130 Mich. App. 602 (1983)
344 N.W.2d 14

ROYSTON
v.
STATE FARM MUTUAL AUTOMOBILE INSURANCE COMPANY

Docket No. 61404.

Michigan Court of Appeals.

Decided November 22, 1983.

Sablich, Ryan, Bobay & Pollok, P.C. (by Thomas P. Bobay), for plaintiff.

Willingham, Cote, Hanslovsky, Griffith & Foresman, P.C. (by John A. Yeager), for defendant.

Before: M.J. KELLY, P.J., and R.B. BURNS and R.A. BENSON,[*] JJ.

PER CURIAM.

Plaintiff appeals as of right from an order entered in the Ingham County Circuit Court granting defendant summary judgment pursuant to GCR 1963, 117.2(3) and holding that plaintiff was not entitled to no-fault benefits for the injuries he sustained. Plaintiff now appeals as of right.

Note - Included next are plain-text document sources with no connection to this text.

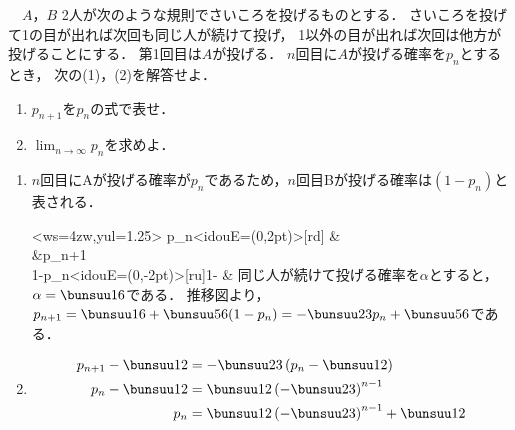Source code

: \begin{problem}
　$A$，$B$ 2人が次のような規則でさいころを投げるものとする．
さいころを投げて1の目が出れば次回も同じ人が続けて投げ，
1以外の目が出れば次回は他方が投げることにする．
第1回目は$A$が投げる．
$n$回目に$A$が投げる確率を$p_n$とするとき，
次の(1)，(2)を解答せよ．
\begin{enumerate}
\item $p_{n+1}$を$p_n$の式で表せ．
\item $\displaystyle\lim_{n\to\infty}p_n$を求めよ．
\end{enumerate}
\end{problem}

\begin{enumerate}
  \item $n$回目にAが投げる確率が$p_n$であるため，$n$回目Bが投げる確率は$(1-p_n)$と表される．

  \EMxymatrix<ws=4zw,yul=1.25\baselineskip>{%
    p_n\ar<idouE={(0,2pt)}>[rd]{\alpha} & \\
    &p_{n+1} \\
    1-p_n\ar<idouE={(0,-2pt)}>[ru]{1-\alpha} &
  }
  同じ人が続けて投げる確率を$\alpha$とすると，$\alpha = \bunsuu16$である．
  推移図より，$p_{n+1} = \bunsuu16 + \bunsuu56(1-p_n) = -\bunsuu23p_n + \bunsuu56$である．

  \item
  \begin{align*}
    p_{n+1} - \bunsuu12 &= -\bunsuu23\left(p_n - \bunsuu12\right) \\
    p_n - \bunsuu12 &= \bunsuu12\left(-\bunsuu23\right)^{n-1}\\
    p_n &= \bunsuu12\left(-\bunsuu23\right)^{n-1} + \bunsuu12
  \end{align*}
\end{enumerate}
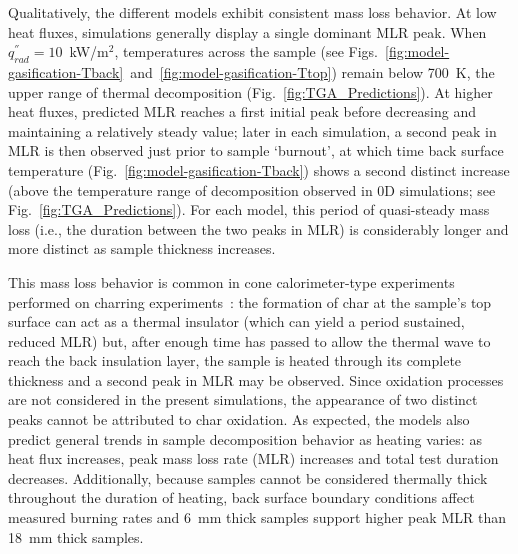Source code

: \documentclass{article}
\begin{document}
Qualitatively, the different models exhibit consistent mass loss behavior. At low heat fluxes, simulations generally display a single dominant MLR peak. When $q^{''}_{rad}=10$~kW/m$^2$, temperatures across the sample (see Figs.~\ref{fig:model-gasification-Tback}~and~\ref{fig:model-gasification-Ttop}) remain below 700~K, the upper range of thermal decomposition (Fig.~\ref{fig:TGA_Predictions}). At higher heat fluxes, predicted MLR reaches a first initial peak before decreasing and maintaining a relatively steady value; later in each simulation, a second peak in MLR is then observed just prior to sample `burnout', at which time back surface temperature (Fig.~\ref{fig:model-gasification-Tback}) shows a second distinct increase (above the temperature range of decomposition observed in 0D simulations; see Fig.~\ref{fig:TGA_Predictions}). For each model, this period of quasi-steady mass loss (i.e., the duration between the two peaks in MLR) is considerably longer and more distinct as sample thickness increases. 

This mass loss behavior is common in cone calorimeter-type experiments performed on charring experiments~\cite{SFPEHandbookCone}: the formation of char at the sample's top surface can act as a thermal insulator (which can yield a period sustained, reduced MLR) but, after enough time has passed to allow the thermal wave to reach the back insulation layer, the sample is heated through its complete thickness and a second peak in MLR may be observed. Since oxidation processes are not considered in the present simulations, the appearance of two distinct peaks cannot be attributed to char oxidation. 
As expected, the models also predict general trends in sample decomposition behavior as heating varies: as heat flux increases, peak mass loss rate (MLR) increases and total test duration decreases. Additionally, because samples cannot be considered thermally thick throughout the duration of heating, back surface boundary conditions affect measured burning rates and 6~mm thick samples support higher peak MLR than 18~mm thick samples.
\end{document}

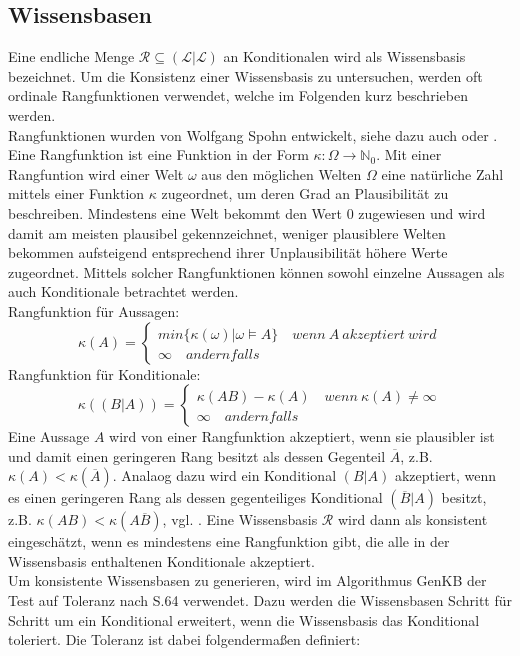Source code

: \documentclass[12pt,a4paper]{article}
\newcommand{\lag}{\mathcal{L}}
\begin{document}
\subsection{Wissensbasen}
\label{sec:wissensbasen}
Eine endliche Menge $\mathcal{R} \subseteq (\lag | \lag)$ an Konditionalen wird als Wissensbasis bezeichnet. Um die Konsistenz einer Wissensbasis zu untersuchen, werden oft ordinale Rangfunktionen verwendet, welche im Folgenden kurz beschrieben werden. \\
Rangfunktionen wurden von Wolfgang Spohn entwickelt, siehe dazu auch \cite{spohn88} oder \cite{spohn12}. Eine Rangfunktion ist eine Funktion in der Form $\kappa :  \Omega \rightarrow \mathbb{N}_0 $. Mit einer Rangfuntion wird einer Welt $\omega$ aus den möglichen Welten $\Omega$ eine natürliche Zahl mittels einer Funktion $\kappa$ zugeordnet, um deren Grad an Plausibilität zu beschreiben. Mindestens eine Welt bekommt den Wert 0 zugewiesen und wird damit am meisten plausibel gekennzeichnet, weniger plausiblere Welten bekommen aufsteigend entsprechend ihrer Unplausibilität höhere Werte zugeordnet. Mittels solcher Rangfunktionen können sowohl einzelne Aussagen als auch Konditionale betrachtet werden.\\
Rangfunktion für Aussagen:
\[
 \kappa(A)=\begin{cases}
			min\{\kappa(\omega)|\omega \models A \} \quad wenn \  A \ akzeptiert \ wird \\
			\infty \quad andernfalls
            \end{cases}
\]
Rangfunktion für Konditionale:
\[
\kappa((B|A))=\begin{cases}
			\kappa(AB) - \kappa(A) \quad wenn \ \kappa(A) \neq \infty \\
			\infty \quad andernfalls
            \end{cases}
\]
Eine Aussage $A$ wird von einer Rangfunktion akzeptiert, wenn sie plausibler ist und damit einen geringeren Rang besitzt als dessen Gegenteil $\overline{A}$, z.B. $\kappa(A) < \kappa(\overline{A})$. Analaog dazu wird ein Konditional $(B|A)$ akzeptiert, wenn es einen geringeren Rang als dessen gegenteiliges Konditional $(\overline{B}|A)$ besitzt, z.B. $\kappa(AB)<\kappa(A\overline{B})$, vgl. \cite{beierle17}. Eine Wissensbasis $\mathcal{R}$ wird dann als konsistent eingeschätzt, wenn es mindestens eine Rangfunktion gibt, die alle in der Wissensbasis enthaltenen Konditionale akzeptiert.\\
Um konsistente Wissensbasen zu generieren, wird im Algorithmus GenKB der Test auf Toleranz nach \cite{goldszmidt96}S.64 verwendet. Dazu werden die Wissensbasen Schritt für Schritt um ein Konditional erweitert, wenn die Wissensbasis das Konditional toleriert. Die Toleranz ist dabei folgendermaßen definiert:
\end{document}
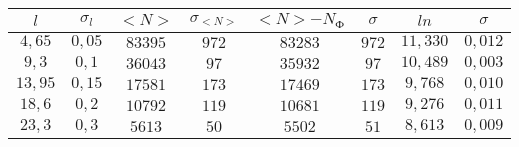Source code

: \begin{tabular}{| c | c | c | c | c | c | c | c |}
\hline
$l$ & $\sigma_l$ & $<N>$ & $\sigma_{<N>}$ & $<N>-N_Ф$ & $\sigma$ & $ln$ & $\sigma$\\
\hline
$4,65$ & $0,05$ & $83395$ & $972$ & $83283$ & $972$ & $11,330$ & $0,012$\\
\hline
$9,3$ & $0,1$ & $36043$ & $97$ & $35932$ & $97$ & $10,489$ & $0,003$\\
\hline
$13,95$ & $0,15$ & $17581$ & $173$ & $17469$ & $173$ & $9,768$ & $0,010$\\
\hline
$18,6$ & $0,2$ & $10792$ & $119$ & $10681$ & $119$ & $9,276$ & $0,011$\\
\hline
$23,3$ & $0,3$ & $5613$ & $50$ & $5502$ & $51$ & $8,613$ & $0,009$\\
\hline
\end{tabular}
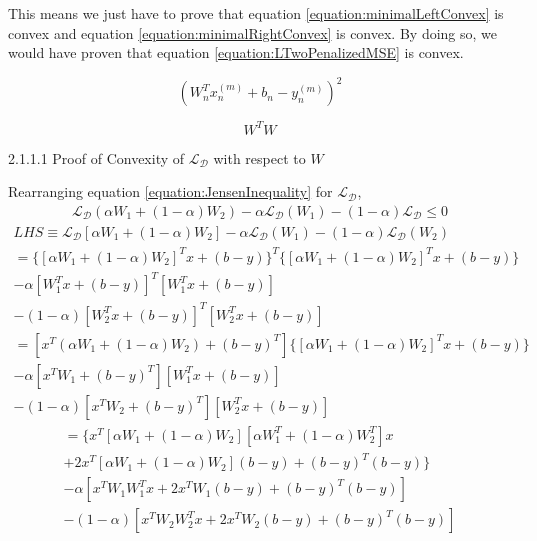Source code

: \documentclass[a4paper,12pt]{article}
\begin{document}
This means we just have to prove that equation \ref{equation:minimalLeftConvex} is convex and equation \ref{equation:minimalRightConvex} is convex. By doing so, we would have proven that equation \ref{equation:LTwoPenalizedMSE} is convex. 

\begin{equation}
\label{equation:minimalLeftConvex}
(W^{T}_{n}x^{(m)}_{n} + b_{n} - y^{(m)}_{n})^{2}
\end{equation}

\begin{equation}
\label{equation:minimalRightConvex}
 W^{T}W
\end{equation}

2.1.1.1 Proof of Convexity of $\mathcal{L_D}$ with respect to $W$

Rearranging equation \ref{equation:JensenInequality} for $\mathcal{L_D}$,
\begin{align}
	\label{equation:Convexivity_ModifiedJensen} \mathcal{L_D}(\alpha W_1 + (1 - \alpha) W_2) - \alpha \mathcal{L_D}(W_1) 
    	- (1 - \alpha) \mathcal{L_D} \leq 0
\end{align}
\begin{multline}
	LHS \equiv \mathcal{L_D}[\alpha W_1 + (1 - \alpha) W_2 ] - 
    	\alpha \mathcal{L_D}(W_1) - (1 - \alpha) \mathcal{L_D}(W_2) \\
        = \{[\alpha W_1 + (1 - \alpha) W_2]^{T} x + (b - y)\}^{T} 
    	\{[\alpha W_1 + (1 - \alpha) W_2]^{T} x + (b - y)\} \\ 
        - \alpha [W_1^{T} x + (b - y)]^{T} [W_1^{T} x + (b - y)] \\
        - (1 -\alpha) [W_2^{T} x + (b - y)]^{T} [W_2^{T} x + (b - y)]
\end{multline}
\begin{multline}
    = [ x^{T} (\alpha W_1 + (1 - \alpha) W_2) + (b -y )^{T}]
    	\{[\alpha W_1 + (1 - \alpha) W_2]^{T} x + (b - y)\} \\
        - \alpha [x^{T} W_1 + (b - y)^{T}] [W_1^{T} x + (b - y)] \\
        - (1 -\alpha) [x^{T} W_2 + (b - y)^{T}] [W_2^{T} x + (b - y)]
\end{multline}
\begin{multline}
    = \{ x^{T} [\alpha W_1 + (1 - \alpha) W_2] [\alpha W_1^{T} + (1 - \alpha) W_2^{T}] x \\
    	+ 2 x^{T} [\alpha W_1 + (1 - \alpha) W_2] (b - y)  + (b - y)^{T} (b - y) \} \\
        - \alpha [ x^{T} W_1 W_1^{T} x + 2 x^{T} W_1 (b - y) + (b - y)^{T} (b - y)] \\
        - (1 - \alpha) [ x^{T} W_2 W_2^{T} x + 2 x^{T} W_2 (b - y) + (b - y)^{T} (b - y)] 
\end{multline}
\end{document}
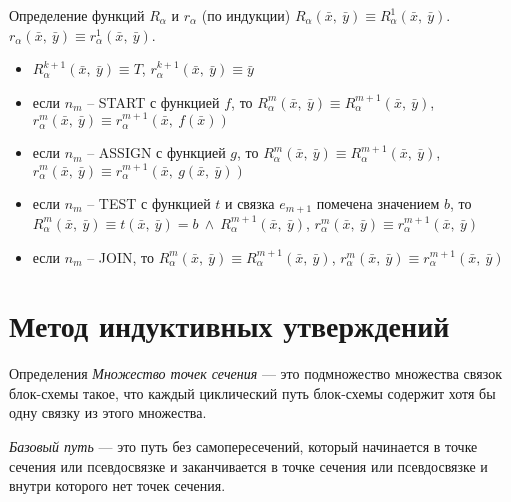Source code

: \documentclass[hyperref={unicode=true}]{beamer}
\begin{document}
	\begin{frame}{Определение функций $R_\alpha$ и $r_\alpha$ (по индукции)}
	$R_\alpha (\bar{x},~\bar{y}) \equiv R_\alpha^1 (\bar{x},~\bar{y})$.
	$r_\alpha (\bar{x},~\bar{y}) \equiv r_\alpha^1 (\bar{x},~\bar{y})$.

	\begin{itemize}
		\item $R_\alpha^{k+1} (\bar{x},~\bar{y}) \equiv T$, $r_\alpha^{k+1} (\bar{x},~\bar{y}) \equiv \bar{y}$
        \item если $n_m$ -- START с функцией $f$, то $R_\alpha^m (\bar{x},~\bar{y}) \equiv R_\alpha^{m+1}(\bar{x},~\bar{y})$, $r_\alpha^m(\bar{x},~\bar{y}) \equiv r_\alpha^{m+1}(\bar{x},~f(\bar{x}))$
		\item если $n_m$ -- ASSIGN с функцией $g$, то $R_\alpha^m (\bar{x},~\bar{y}) \equiv R_\alpha^{m+1} (\bar{x},~\bar{y})$, $r_\alpha^m (\bar{x},~\bar{y}) \equiv r_\alpha^{m+1} (\bar{x},~g(\bar{x},~\bar{y}))$
		\item если $n_m$ -- TEST с функцией $t$ и связка $e_{m+1}$ помечена значением $b$, то $R_\alpha^m (\bar{x},~\bar{y}) \equiv t(\bar{x},~\bar{y}) = b~\land~R_\alpha^{m+1} (\bar{x},~\bar{y})$, $r_\alpha^m (\bar{x},~\bar{y}) \equiv r_\alpha^{m+1} (\bar{x},~\bar{y}) $
		\item если $n_m$ -- JOIN, то $R_\alpha^m (\bar{x},~\bar{y}) \equiv R_\alpha^{m+1} (\bar{x},~\bar{y})$, $r_\alpha^m (\bar{x},~\bar{y}) \equiv r_\alpha^{m+1} (\bar{x},~\bar{y}) $
	\end{itemize}
	\end{frame}

	\section{Метод индуктивных утверждений}

    \begin{frame}{Определения} 
	\emph{Множество точек сечения} --- это подмножество множества связок блок-схемы
    такое, что каждый циклический путь блок-схемы содержит хотя бы одну связку
    из этого множества.

    \bigskip

	\emph{Базовый путь} --- это путь без самопересечений, который начинается в
    точке сечения или псевдосвязке и заканчивается в точке сечения или
    псевдосвязке и внутри которого нет точек сечения.
    \end{frame}
\end{document}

On November 25, 1979, plaintiff and his brother-in-law drove a semi-trailer truck to Wexford County to be used to haul Christmas trees. Piles of trees were loaded onto the truck through the use of a bale elevator, commonly used in farming operations for elevating hay. Approximately 2,000 trees constituted a full truckload. The elevator was not permanently affixed to the truck but, rather, was manually moved from pile to pile.

*604 The accident occurred after plaintiff had alighted from the truck to help move the elevator to another pile of trees. The truck's motor was running at this time, although the truck was not moving. Plaintiff walked to the rear of the truck and touched the elevator when the elevator frame collapsed and fell on plaintiff, causing him to suffer serious injuries to his ankle, chest, neck, and back.

Plaintiff asserts that, although the truck was parked at the time he was injured, he is entitled to no-fault benefits pursuant to MCL 500.3106(1), subds (b) and (c); MSA 24.13106(1), subds (b) and (c).[1] The relevant provisions state:

"(1) Accidental bodily injury does not arise out of the ownership, operation, maintenance, or use of a parked vehicle as a motor vehicle unless any of the following occur:

* * *

"(b) Except as provided in subsection (2), the injury was a direct result of physical contact with the equipment permanently mounted on the vehicle, while the equipment was being operated or used or property being lifted onto or lowered from the vehicle in the loading or unloading process.

"(c) Except as provided in subsection (2) for an injury sustained in the course of employment while loading, unloading, or doing mechanical work on a vehicle, the injury was sustained by a person while occupying, entering into, or alighting from the vehicle."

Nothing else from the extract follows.